Foley wondered whether the best solution for the child in such cases would be to instead say to the biological parents: effectively, you have two chances to prove you’re capable parents. This might prompt some to get their house in order, proverbially and literally. If not, though, the child is adopted out to, hopefully, a loving and grateful family who can provide some hope of a better life.

This hypothetical solution doesn’t just present a political challenge, but a moral one. It’s fraught on both counts. It will naturally invite comparisons to the Stolen Generations. But it does at least show someone acknowledging the failures and limitations of state care and contemplating radical solutions that, at their heart, consider the welfare of the child.

I was heartened when, last week, the Opposition stayed out of the political fray. That was bound to come to a crashing end, but it would still do well to temper its more hysterical rhetorical flourishes. There is an implication that allegations of the sort we heard last week will become a thing of the past as soon as we elect a Government that “is serious about child protection”.

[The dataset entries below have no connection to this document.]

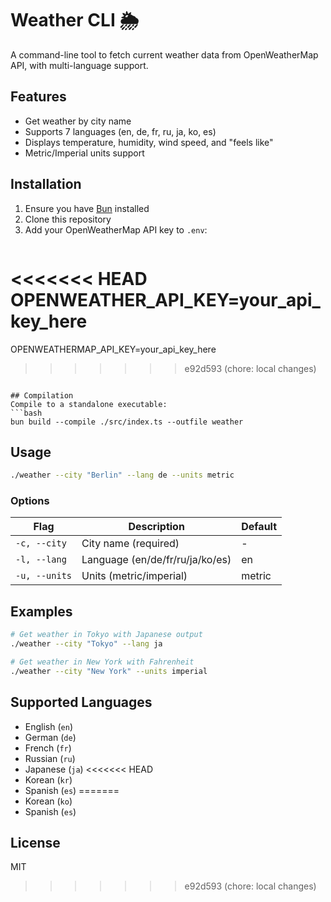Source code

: # Weather CLI 🌦️

A command-line tool to fetch current weather data from OpenWeatherMap API, with multi-language support.

## Features
- Get weather by city name
- Supports 7 languages (en, de, fr, ru, ja, ko, es)
- Displays temperature, humidity, wind speed, and "feels like"
- Metric/Imperial units support

## Installation
1. Ensure you have [Bun](https://bun.sh/) installed
2. Clone this repository
3. Add your OpenWeatherMap API key to `.env`:
   ```env
<<<<<<< HEAD
   OPENWEATHER_API_KEY=your_api_key_here
=======
   OPENWEATHERMAP_API_KEY=your_api_key_here
>>>>>>> e92d593 (chore: local changes)
   ```

## Compilation
Compile to a standalone executable:
```bash
bun build --compile ./src/index.ts --outfile weather
```

## Usage
```bash
./weather --city "Berlin" --lang de --units metric
```

### Options
| Flag           | Description                          | Default |
|----------------|--------------------------------------|---------|
| `-c, --city`   | City name (required)                 | -       |
| `-l, --lang`   | Language (en/de/fr/ru/ja/ko/es)      | en      |
| `-u, --units`  | Units (metric/imperial)              | metric  |

## Examples
```bash
# Get weather in Tokyo with Japanese output
./weather --city "Tokyo" --lang ja

# Get weather in New York with Fahrenheit
./weather --city "New York" --units imperial
```

## Supported Languages
- English (`en`)
- German (`de`)
- French (`fr`)
- Russian (`ru`)
- Japanese (`ja`)
<<<<<<< HEAD
- Korean (`kr`)
- Spanish (`es`)
=======
- Korean (`ko`)
- Spanish (`es`)

## License
MIT
>>>>>>> e92d593 (chore: local changes)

The truth is that in SA, as in Australia, we expend vast resources investigating and seeking to prevent child abuse. It will never, ever be enough.

It will never be enough simply because some people in this world have a deep capacity for evil. Some people in this world have a canny capability to fool parents, educators, even police. Curtailing their nightmare influence is beyond any public policy, any administrative reform. It will only ever be a matter of degree.

We can inevitably do better; but we’d do better still to couch the public discourse in language other than the shrill rhetoric of politics.

Tom Richardson is InDaily’s political commentator and Channel Nine’s state political reporter.